### Work item
Only one stretch of the records below should be repeated. It starts with the line containing "var Quotation=new Array()" and goes on through the line containing "the most professional", exactly as written.

(Document images with source code)
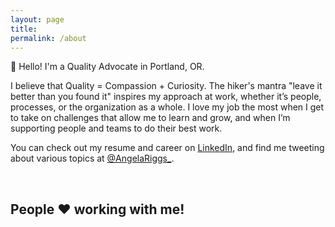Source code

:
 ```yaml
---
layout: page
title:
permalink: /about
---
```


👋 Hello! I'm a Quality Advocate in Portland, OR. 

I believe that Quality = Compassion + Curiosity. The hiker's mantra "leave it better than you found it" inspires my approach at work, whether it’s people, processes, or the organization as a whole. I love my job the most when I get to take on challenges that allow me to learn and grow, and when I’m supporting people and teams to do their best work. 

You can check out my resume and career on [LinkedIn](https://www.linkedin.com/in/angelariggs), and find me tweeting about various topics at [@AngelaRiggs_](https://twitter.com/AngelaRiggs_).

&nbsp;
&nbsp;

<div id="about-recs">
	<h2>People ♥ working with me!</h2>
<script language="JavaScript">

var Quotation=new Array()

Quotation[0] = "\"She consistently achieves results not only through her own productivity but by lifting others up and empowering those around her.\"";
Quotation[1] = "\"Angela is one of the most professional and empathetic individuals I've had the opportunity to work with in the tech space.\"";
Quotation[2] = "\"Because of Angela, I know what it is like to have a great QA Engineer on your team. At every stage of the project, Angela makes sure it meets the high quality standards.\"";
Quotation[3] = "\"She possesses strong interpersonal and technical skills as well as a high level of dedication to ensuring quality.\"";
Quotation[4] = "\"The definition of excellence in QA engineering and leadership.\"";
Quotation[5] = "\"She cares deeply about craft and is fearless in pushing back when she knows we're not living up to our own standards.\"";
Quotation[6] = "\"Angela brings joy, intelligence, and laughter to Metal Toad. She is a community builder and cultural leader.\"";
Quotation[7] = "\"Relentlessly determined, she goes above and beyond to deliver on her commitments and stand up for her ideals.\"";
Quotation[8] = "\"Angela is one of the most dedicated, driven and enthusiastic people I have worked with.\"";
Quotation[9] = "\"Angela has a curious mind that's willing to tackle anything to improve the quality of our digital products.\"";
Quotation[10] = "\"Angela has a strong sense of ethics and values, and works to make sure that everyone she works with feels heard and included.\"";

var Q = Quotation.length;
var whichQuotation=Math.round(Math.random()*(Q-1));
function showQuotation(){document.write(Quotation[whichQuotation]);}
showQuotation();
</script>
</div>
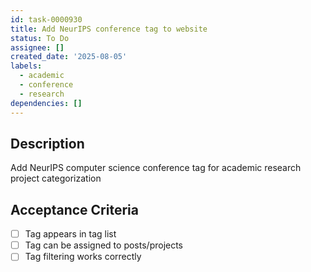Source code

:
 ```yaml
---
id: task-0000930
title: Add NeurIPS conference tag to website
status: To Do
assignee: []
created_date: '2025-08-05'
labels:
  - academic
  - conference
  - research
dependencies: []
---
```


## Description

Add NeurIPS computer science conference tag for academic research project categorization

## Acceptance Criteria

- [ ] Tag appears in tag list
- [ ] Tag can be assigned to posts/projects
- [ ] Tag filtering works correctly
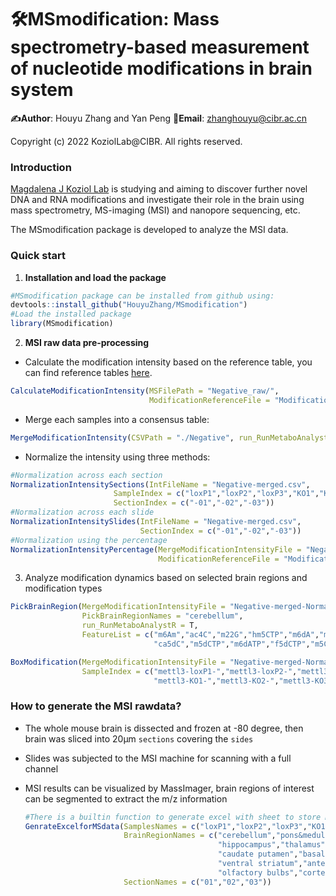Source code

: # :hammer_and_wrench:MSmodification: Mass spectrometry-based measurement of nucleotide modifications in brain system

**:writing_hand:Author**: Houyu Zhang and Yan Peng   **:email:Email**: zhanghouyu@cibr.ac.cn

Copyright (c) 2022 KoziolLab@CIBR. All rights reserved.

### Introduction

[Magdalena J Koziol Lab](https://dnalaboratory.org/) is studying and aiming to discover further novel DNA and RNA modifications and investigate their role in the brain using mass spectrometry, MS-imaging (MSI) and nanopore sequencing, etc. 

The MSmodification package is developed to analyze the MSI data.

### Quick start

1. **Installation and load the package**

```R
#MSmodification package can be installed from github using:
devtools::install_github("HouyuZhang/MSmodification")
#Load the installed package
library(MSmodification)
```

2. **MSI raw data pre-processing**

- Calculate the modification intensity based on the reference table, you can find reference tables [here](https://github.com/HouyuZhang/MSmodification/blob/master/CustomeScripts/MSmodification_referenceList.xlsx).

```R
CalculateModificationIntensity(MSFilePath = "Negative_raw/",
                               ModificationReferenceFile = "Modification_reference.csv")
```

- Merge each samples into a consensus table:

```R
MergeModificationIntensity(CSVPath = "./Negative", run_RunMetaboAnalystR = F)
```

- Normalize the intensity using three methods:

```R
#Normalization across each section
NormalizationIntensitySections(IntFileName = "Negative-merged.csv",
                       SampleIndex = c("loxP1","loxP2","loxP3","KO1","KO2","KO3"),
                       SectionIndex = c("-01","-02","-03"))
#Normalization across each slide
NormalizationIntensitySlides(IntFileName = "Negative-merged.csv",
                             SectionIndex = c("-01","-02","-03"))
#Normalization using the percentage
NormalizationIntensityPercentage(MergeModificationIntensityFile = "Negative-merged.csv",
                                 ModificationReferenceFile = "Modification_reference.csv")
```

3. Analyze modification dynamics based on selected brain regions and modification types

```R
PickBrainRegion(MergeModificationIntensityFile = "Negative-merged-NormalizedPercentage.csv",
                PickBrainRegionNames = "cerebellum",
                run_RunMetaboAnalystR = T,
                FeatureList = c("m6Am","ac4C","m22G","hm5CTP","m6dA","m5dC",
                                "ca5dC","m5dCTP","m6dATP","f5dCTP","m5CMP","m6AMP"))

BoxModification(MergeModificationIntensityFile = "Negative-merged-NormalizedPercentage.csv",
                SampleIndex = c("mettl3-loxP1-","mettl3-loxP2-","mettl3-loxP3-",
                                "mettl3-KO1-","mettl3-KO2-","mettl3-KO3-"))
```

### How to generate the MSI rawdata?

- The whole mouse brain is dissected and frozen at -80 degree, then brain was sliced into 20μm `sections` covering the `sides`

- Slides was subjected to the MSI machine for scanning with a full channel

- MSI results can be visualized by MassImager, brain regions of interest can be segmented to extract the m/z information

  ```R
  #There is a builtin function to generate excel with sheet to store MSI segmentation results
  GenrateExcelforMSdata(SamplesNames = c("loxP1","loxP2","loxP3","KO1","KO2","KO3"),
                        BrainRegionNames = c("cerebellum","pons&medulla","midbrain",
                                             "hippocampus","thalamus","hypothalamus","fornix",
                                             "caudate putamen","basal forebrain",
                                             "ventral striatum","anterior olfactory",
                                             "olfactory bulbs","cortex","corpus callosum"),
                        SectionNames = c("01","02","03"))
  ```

### Response below
var Quotation=new Array()

Quotation[0] = "\"She consistently achieves results not only through her own productivity but by lifting others up and empowering those around her.\"";
Quotation[1] = "\"Angela is one of the most professional and empathetic individuals I've had the opportunity to work with in the tech space.\"";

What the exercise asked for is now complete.